Requirement to enable Cookies -Some websites require that the user activate the cookies option to allow him to see the website. The search engine bots do not know how to create cookies, and therefore will not be able to read pages that require it. It’s not that you shouldn’t use cookies – just don’t obligate their use.
Using JavaScript links only – Robots only know how to recognize HREF links, and do not follow JavaScript links. On sites where there are JavaScript type links, the pages to which there is no normal link will not appear.

Google’s scanning robot – Googlebot

Here is what you should know about Google’s scanning robot – Googlebot:

The frequency of scanning – Googlebot scans different websites and pages with different frequency. The parameters used by Googlebot to determine which pages to scan more are the PageRank of the page, links to a certain page, and the number of parameters in the url (if it is a dynamic page – asp or PHP for example). Of course there are other factors, but it is difficult to determine which of them.

Site crawl levels

The robots used to crawl the web do so at three different levels of detail. There are three main scanning levels:

Scanning for new pages – this scan is performed in order to find new pages that do not yet appear in the search engine’s page database. The robot can “discover” the new page following its insertion on the “Add Site” page of the search engine, or following a link to the new page on one of the pages it already has in the page database.
Shallow scan of the important pages – this scan goes over the most important pages on the site (usually the home page), and is done more often.
Deep crawl – In this crawl, all website pages that appear in the search engine’s database are scanned to detect new pages and changes to the content of existing pages. This scan is done once in a while.

Preventing robots from accessing certain areas of the site

It is often requested to prevent access of the search robots to a certain area within the site. A basic example of this is a directory that contains confidential or secret material, or a page that is no longer updated.

There are two main ways to prevent robots from accessing certain areas of the site:

robots.txt file

You will often be interested in preventing the access of a robot of a certain search engine to your website (or part of it), or you will be interested in blocking the access of all robots to a certain area. For this, a robots.txt file was created.

Please note: Prohibiting a search engine’s access to a certain page will indeed prevent the collection of the page’s content, but sometimes, if there are references to that page in pages where the search engines can enter, then the page will appear in the search results, but without the information about it (title, description, etc.) If you want to prevent the page from appearing completely, use the second method (robots tag).

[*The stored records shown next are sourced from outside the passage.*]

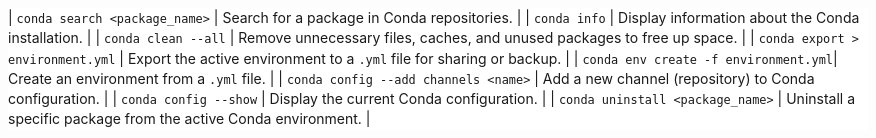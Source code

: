 | `conda search <package_name>`        | Search for a package in Conda repositories.                                    |
| `conda info`                         | Display information about the Conda installation.                              |
| `conda clean --all`                  | Remove unnecessary files, caches, and unused packages to free up space.        |
| `conda export > environment.yml`     | Export the active environment to a `.yml` file for sharing or backup.          |
| `conda env create -f environment.yml`| Create an environment from a `.yml` file.                                      |
| `conda config --add channels <name>` | Add a new channel (repository) to Conda configuration.                         |
| `conda config --show`                | Display the current Conda configuration.                                       |
| `conda uninstall <package_name>`     | Uninstall a specific package from the active Conda environment.                |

The robotx.txt file should be found in the main directory of the site (usually it does not exist naturally, but needs to be created). Each section within the file includes the type of robot and restrictions on that robot. The file will also contain limitations imposed on all robots.

Robots Meta Tag

To control the way search robots process certain pages on the site, you can use the robots tag. The main topics that this tag controls are:

Whether to add the page into the search engine database or not.
Whether to follow links coming from this page or not.